От караульной службы Кохэн был освобожден, потому что платил хозяину за комнату и стол, и потом мофы даже во тьме ночной распознали бы, как он сам говорил, его неарийский профиль; и все-таки иногда ему страстно хотелось стоять на часах, стоять, как солдат, в одиночестве и умереть под арийскими пулями.
Но в эту ночь, от которой он после чрезмерного опьянения дружеской беседой и бутербродов с ненормированным салом ничего доброго не ожидал, произошло такое потрясающее событие, о каком ни он, ни его товарищи и во сне не мечтали. Только что они не в духе улеглись на постели, повздорив за игрой в карты, и Кохэн тщетно пытался их развеселить своими сомнительными немецкими анекдотами. Они чесались, проклинали никуда не годный порошок от насекомых – суррогат, как и все; Грикспоор собрался идти караулить, но в который раз что-то заело в электрическом фонарике, и он швырнул его в солому, лампочка мутно засветилась, но, как только Грикспоор взял фонарик в руки, вновь погасла. Ни говорить в полный голос, ни ругаться нельзя было – в овине над конюшней спал Геерт. И тут началось. Утешать их прилетели рафы [22]22
Royal Air Force (англ.)– Королевские воздушные силы.
[Закрыть]. Могучий рев чуть ли не тысячи бомбардировщиков заполнил воздушное пространство. Сперва все пришли в восторг, как дети. Потом притихли. До сих пор англичане еще не избирали эту трассу для своих ночных налетов на Германию, и обитателям фермы показалось хорошим предзнаменованием, что они избрали ее сегодня. Гул моторов отдавался у них в груди, как исторгнутые божественной рукой звуки виолончели. Сказка, чудесная сказка! Среди ночи в сотнях километров от них сокрушали врага, и они, лежа на спине в соломе, слышали это своими ушами. Гул все усиливался, взмывал вверх, проносился высоко над немецкими противовоздушными орудиями, которые бессильно тявкали где-то вдали, – все новые и новые волны, олицетворявшие могучую волю к окончательному уничтожению врага, все новые и новые, когда думалось, что уже все.

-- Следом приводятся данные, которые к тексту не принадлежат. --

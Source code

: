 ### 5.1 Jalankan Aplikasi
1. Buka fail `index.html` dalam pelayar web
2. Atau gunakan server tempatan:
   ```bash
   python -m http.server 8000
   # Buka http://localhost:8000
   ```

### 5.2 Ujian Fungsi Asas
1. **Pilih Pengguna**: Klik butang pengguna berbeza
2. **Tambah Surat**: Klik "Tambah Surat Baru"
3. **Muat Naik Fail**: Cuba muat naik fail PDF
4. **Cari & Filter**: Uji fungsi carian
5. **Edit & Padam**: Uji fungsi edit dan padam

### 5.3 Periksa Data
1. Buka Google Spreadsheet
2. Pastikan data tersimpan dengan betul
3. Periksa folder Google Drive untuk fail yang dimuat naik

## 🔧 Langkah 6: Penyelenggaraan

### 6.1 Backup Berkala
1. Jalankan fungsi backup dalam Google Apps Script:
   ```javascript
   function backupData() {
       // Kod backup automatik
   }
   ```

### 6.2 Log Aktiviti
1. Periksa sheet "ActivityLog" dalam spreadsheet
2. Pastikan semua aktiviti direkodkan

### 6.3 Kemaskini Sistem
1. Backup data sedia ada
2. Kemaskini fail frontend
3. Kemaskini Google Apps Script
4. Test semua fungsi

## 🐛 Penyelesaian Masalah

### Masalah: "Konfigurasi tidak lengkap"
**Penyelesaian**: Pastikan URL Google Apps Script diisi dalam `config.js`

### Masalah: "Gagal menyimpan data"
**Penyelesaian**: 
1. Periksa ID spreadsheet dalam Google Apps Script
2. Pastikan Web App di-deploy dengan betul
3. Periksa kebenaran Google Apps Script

На чердаке стали оживленно перешептываться. Грикспоор полагал, что, судя по звуку, это «летающие крепости» американцев, половина их уже за Берлином, сейчас летят остальные, и сопротивляться им невозможно.
Просунув голову меж досок в овине, Геерт крикнул:
– Вот это да, ребята! Чем не светопреставление!
А Мертенс вспомнил, что рассказал ему один из его товарищей. На какой-то станции немецкий офицер встречал жену, приехавшую из Германии. Когда поезд остановился, она выскочила из вагона и бросилась мужу на шею, неистово крича: «Вся Германия в огне!»
– Вся Германия в огне, – повторил Мертенс, – вся Германия. – Сделав паузу, он повторил в четвертый раз, и с каждым разом слова эти звучали все мрачней и торжественней.